In 1950, amateur photographer Vicente Nieto Canedo took a photo of a maths teacher who was working at the Escuela Nacional de Artes Gráficas in Chamberí. It was so unusual to see a Black teacher that Canedo understood this an important moment to capture.
Seventy years later, Afro-Spaniards (Spanish citizens with African descent) make up around 3% of Spain’s population (1.4 million), although there are 0.6 million additional African residents of Spain who are undocumented bringing the true figure closer to 2 million and therefore 4.3% of Spain’s population.
Are 4.3% of teachers in Spain today of African descent? No.
Teachers are the greatest and most honourable influencers of our time. We hand over responsibility to them to shape the future through our youngest generations.
Representative discourse is a great issue in Spain today and it’s partly due to slow integration of immigrants, but primarily due to the systemic marginalisation of non-white Spaniards.

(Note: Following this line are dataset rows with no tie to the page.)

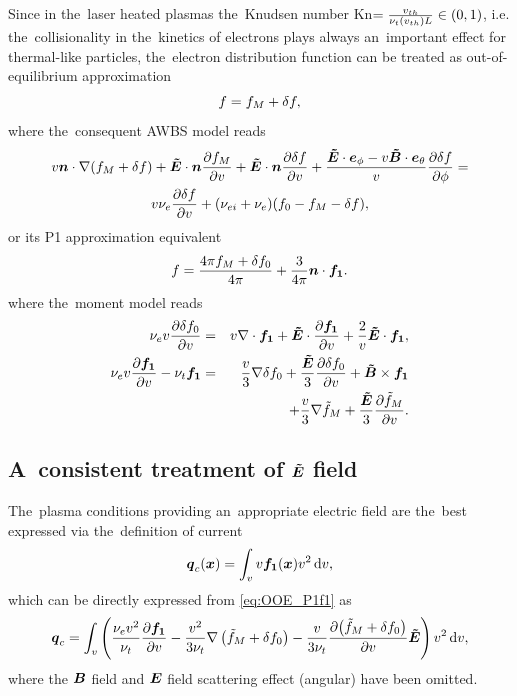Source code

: \documentclass[preprint,12pt]{elsarticle}
\newcounter{bla}
\begin{document}
Since in the~laser heated plasmas the~Knudsen number 
Kn$ = \frac{v_{th}}{\nu_t(v_{th}) L} \in (0, 1)$, i.e. the~collisionality in 
the~kinetics of electrons plays always an~important effect for thermal-like 
particles, the~electron distribution 
function can be treated as out-of-equilibrium approximation 
\begin{equation}
  f = f_M + \delta f ,
  \label{eq:OOE_outofeq}
\end{equation}  
where the~consequent AWBS model reads
\begin{multline}
  v\boldsymbol{n}\cdot\nabla (f_M + \delta f) + \boldsymbol{\tilde{E}}\cdot\boldsymbol{n} \frac{\partial{f_M}}{\partial{v}} 
  + \boldsymbol{\tilde{E}}\cdot\boldsymbol{n} \frac{\partial{\delta f}}{\partial{v}} 
  + \frac{\boldsymbol{\tilde{E}}\cdot\boldsymbol{e}_\phi 
  - v\boldsymbol{\tilde{B}}\cdot\boldsymbol{e}_\theta}{v}\frac{\partial{\delta f}}{\partial{\phi}}
  = \\
  v \nu_{e} \frac{\partial{\delta f}}{\partial{v}} 
  + (\nu_{ei} + \nu_{e}) (f_0 - f_M - \delta f) ,
  \label{eq:OOE_AWBS_model}
\end{multline}
or its P1 approximation equivalent
\begin{equation}
  f = \frac{4\pi f_M + \delta f_0}{4\pi} + \frac{3}{4\pi}\boldsymbol{n}\cdot\boldsymbol{f_1} .
  \label{eq:OOE_P1outofeq}
\end{equation}
where the~moment model reads
\begin{eqnarray}
  \nu_{e}v\frac{\partial{\delta f_0}}{\partial{v}} &=&
  v\nabla\cdot\boldsymbol{f_1} + \boldsymbol{\tilde{E}}\cdot
  \frac{\partial{\boldsymbol{f_1}}}{\partial{v}} + \frac{2}{v}\boldsymbol{\tilde{E}}\cdot\boldsymbol{f_1} , 
  \label{eq:OOE_P1f0}\\
  \nu_{e}v\frac{\partial{\boldsymbol{f_1}}}{\partial{v}} - \nu_{t}\boldsymbol{f_1} &=& 
  \frac{v}{3}\nabla\delta f_0 + 
  \frac{\boldsymbol{\tilde{E}}}{3}\frac{\partial{\delta f_0}}{\partial{v}} + \boldsymbol{\tilde{B}}\times\boldsymbol{f_1} 
  \nonumber \\
  & & + \frac{v}{3}\nabla\tilde{f}_M + \frac{\boldsymbol{\tilde{E}}}{3}\frac{\partial{\tilde{f}_M}}{\partial{v}} .
  \label{eq:OOE_P1f1}
\end{eqnarray}

\subsection{A~consistent treatment of $\boldsymbol{\tilde{E}}$ field}
\label{sec:OOE_E_treatment}
The~plasma conditions providing an~appropriate electric field
are the~best expressed via the~definition of current
\begin{equation}
  \boldsymbol{q}_c(\boldsymbol{x}) = \int_{v}
  v\boldsymbol{f_1}(\boldsymbol{x}) v^2\, \text{d}v , 
  \nonumber 
\end{equation}
which can be directly expressed from \eqref{eq:OOE_P1f1} as
\begin{equation}
  \boldsymbol{q}_c =
  \int_{v} \left(\frac{\nu_{e}v^2}{\nu_{t}}\frac{\partial{\boldsymbol{f_1}}}{\partial{v}}
  - \frac{v^2}{3\nu_{t}}\nabla\left(\tilde{f}_M + \delta f_0\right) - 
  \frac{v}{3\nu_{t}}\frac{\partial{\left(\tilde{f}_M+ \delta f_0\right)}}{\partial{v}}\boldsymbol{\tilde{E}}
  \right) v^2\, \text{d}v ,
  \label{eq:OOE_P1current}
\end{equation}
where the $\boldsymbol{B}$ field and $\boldsymbol{E}$ field scattering effect (angular) have been 
omitted.  
\end{document}
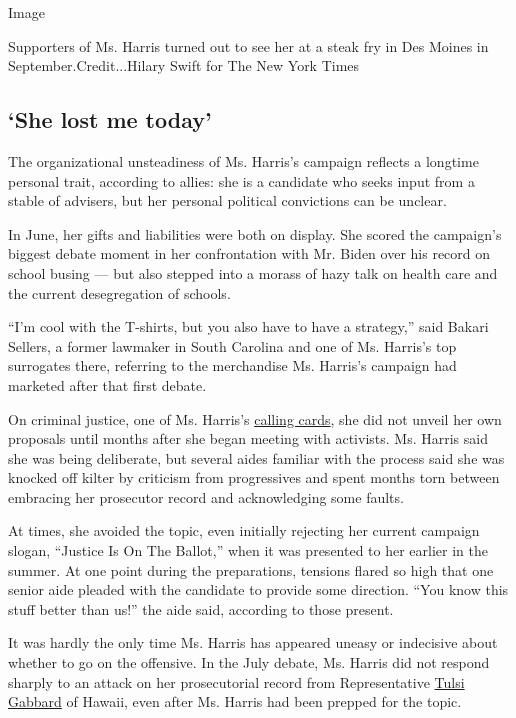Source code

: Image

Supporters of Ms. Harris turned out to see her at a steak fry in Des
Moines in September.Credit...Hilary Swift for The New York Times

\hypertarget{she-lost-me-today}{%
\subsection{`She lost me today'}\label{she-lost-me-today}}

The organizational unsteadiness of Ms. Harris's campaign reflects a
longtime personal trait, according to allies: she is a candidate who
seeks input from a stable of advisers, but her personal political
convictions can be unclear.

In June, her gifts and liabilities were both on display. She scored the
campaign's biggest debate moment in her confrontation with Mr. Biden
over his record on school busing --- but also stepped into a morass of
hazy talk on health care and the current desegregation of schools.

``I'm cool with the T-shirts, but you also have to have a strategy,''
said Bakari Sellers, a former lawmaker in South Carolina and one of Ms.
Harris's top surrogates there, referring to the merchandise Ms. Harris's
campaign had marketed after that first debate.

On criminal justice, one of Ms. Harris's
\href{https://www.nytimes.com/2019/01/21/us/politics/kamala-harris-2020-president.html}{calling
cards}, she did not unveil her own proposals until months after she
began meeting with activists. Ms. Harris said she was being deliberate,
but several aides familiar with the process said she was knocked off
kilter by criticism from progressives and spent months torn between
embracing her prosecutor record and acknowledging some faults.

At times, she avoided the topic, even initially rejecting her current
campaign slogan, ``Justice Is On The Ballot,'' when it was presented to
her earlier in the summer. At one point during the preparations,
tensions flared so high that one senior aide pleaded with the candidate
to provide some direction. ``You know this stuff better than us!'' the
aide said, according to those present.

It was hardly the only time Ms. Harris has appeared uneasy or indecisive
about whether to go on the offensive. In the July debate, Ms. Harris did
not respond sharply to an attack on her prosecutorial record from
Representative
\href{https://www.nytimes.com/interactive/2020/us/elections/tulsi-gabbard.html}{Tulsi
Gabbard} of Hawaii, even after Ms. Harris had been prepped for the
topic.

In practise, representative discourse is centred around trust and understanding. For example, a Black person is more likely to be accurately represented by someone who has lived similar experiences, who might have experienced racist career setbacks. In knowing that the person teaching you see and hears you, you feel safer and more empowered in the classroom. As much as a teacher may do their best to explain history and society, unconscious bias may still comes into play and that is why it’s important for teachers to represent their pupils across the full spectrum of race, gender, class and identity.

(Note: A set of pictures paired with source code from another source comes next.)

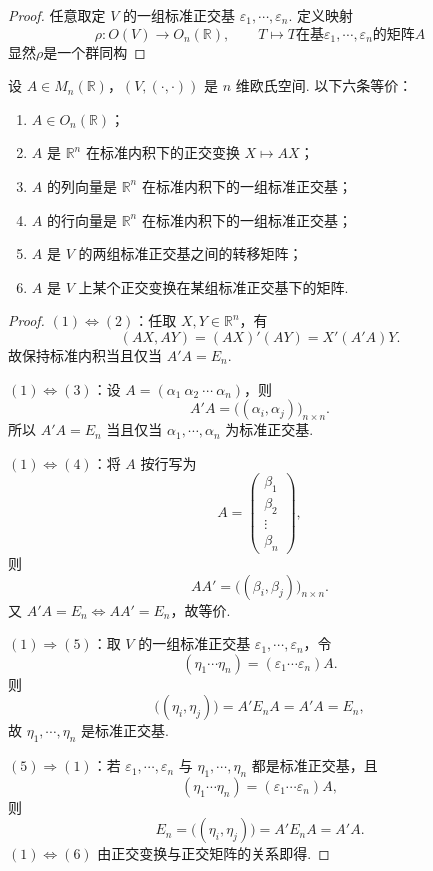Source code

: \begin{proof}
	任意取定 $V$ 的一组标准正交基 $\varepsilon_1,
	\cdots,\varepsilon_n$. 定义映射
	\[
	\rho:O(V)\longrightarrow O_n(\mathbb{R}),
	\qquad
	T\longmapsto T\text{在基}\varepsilon_1,
		\cdots,\varepsilon_n\text{的矩阵}A
	\]
	显然$\rho$是一个群同构
\end{proof}

\begin{proposition}
	设 $A\in M_n(\mathbb{R})$，$(V,(\cdot,\cdot))$ 是 $n$ 维欧氏空间. 以下六条等价：
	\begin{enumerate}
		\item $A\in O_n(\mathbb{R})$；
		\item $A$ 是 $\mathbb{R}^n$ 在标准内积下的正交变换 $X\mapsto AX$；
		\item $A$ 的列向量是 $\mathbb{R}^n$ 在标准内积下的一组标准正交基；
		\item $A$ 的行向量是 $\mathbb{R}^n$ 在标准内积下的一组标准正交基；
		\item $A$ 是 $V$ 的两组标准正交基之间的转移矩阵；
		\item $A$ 是 $V$ 上某个正交变换在某组标准正交基下的矩阵.
	\end{enumerate}
\end{proposition}
\begin{proof}
	$(1)\Leftrightarrow(2)$：任取 $X,Y\in\mathbb{R}^n$，有
	\[
	(AX,AY)=(AX)'(AY)=X'(A'A)Y.
	\]
	故保持标准内积当且仅当 $A'A=E_n$.
	
	$(1)\Leftrightarrow(3)$：设 $A=(\alpha_1\ \alpha_2\ \cdots\ \alpha_n)$，则
	\[
	A'A=\bigl((\alpha_i,\alpha_j)\bigr)_{n\times n}.
	\]
	所以 $A'A=E_n$ 当且仅当 $\alpha_1,
	\cdots,\alpha_n$ 为标准正交基.
	
	$(1)\Leftrightarrow(4)$：将 $A$ 按行写为
	\[
	A=\begin{pmatrix}
		\beta_1\\
		\beta_2\\
		\vdots\\
		\beta_n
	\end{pmatrix},
	\]
	则
	\[
	AA'=\bigl((\beta_i,\beta_j)\bigr)_{n\times n}.
	\]
	又 $A'A=E_n\Longleftrightarrow AA'=E_n$，故等价.
	
	$(1)\Rightarrow(5)$：取 $V$ 的一组标准正交基 $\varepsilon_1,
	\cdots,\varepsilon_n$，令
	\[
	(\eta_1\cdots\eta_n)=(\varepsilon_1\cdots\varepsilon_n)A.
	\]
	则
	\[
	\bigl((\eta_i,\eta_j)\bigr)=A'E_nA=A'A=E_n,
	\]
	故 $\eta_1,
	\cdots,\eta_n$ 是标准正交基.
	
	$(5)\Rightarrow(1)$：若 $\varepsilon_1,
	\cdots,\varepsilon_n$ 与 $\eta_1,
	\cdots,\eta_n$ 都是标准正交基，且
	\[
	(\eta_1\cdots\eta_n)=(\varepsilon_1\cdots\varepsilon_n)A,
	\]
	则
	\[
	E_n=\bigl((\eta_i,\eta_j)\bigr)=A'E_nA=A'A.
	\]
	$(1)\Leftrightarrow(6)$ 由正交变换与正交矩阵的关系即得.
\end{proof}

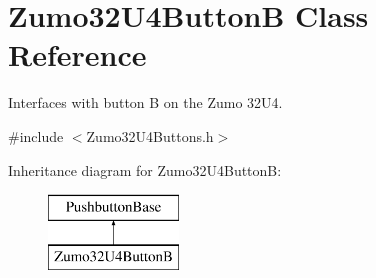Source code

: \hypertarget{class_zumo32_u4_button_b}{}\section{Zumo32\+U4\+ButtonB Class Reference}
\label{class_zumo32_u4_button_b}


Interfaces with button B on the Zumo 32\+U4.  




{\ttfamily \#include $<$Zumo32\+U4\+Buttons.\+h$>$}

Inheritance diagram for Zumo32\+U4\+ButtonB\+:\begin{figure}[H]
\begin{center}
\leavevmode
\includegraphics[height=2.000000cm]{class_zumo32_u4_button_b}
\end{center}
\end{figure}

In the whole of Spain, Madrid is the region that invests the least in education.
The biggest cuts to schools have been to south and east barrios: the working-class belt of the capital and where many of Madrid’s racial minorities live. Yet I hope that, despite the odds being stacked against them, the children of the Barrios of the South become our teachers – and influencers – of the future because, if anyone can educate us about inequality better, it’s the people who’ve experienced it first-hand.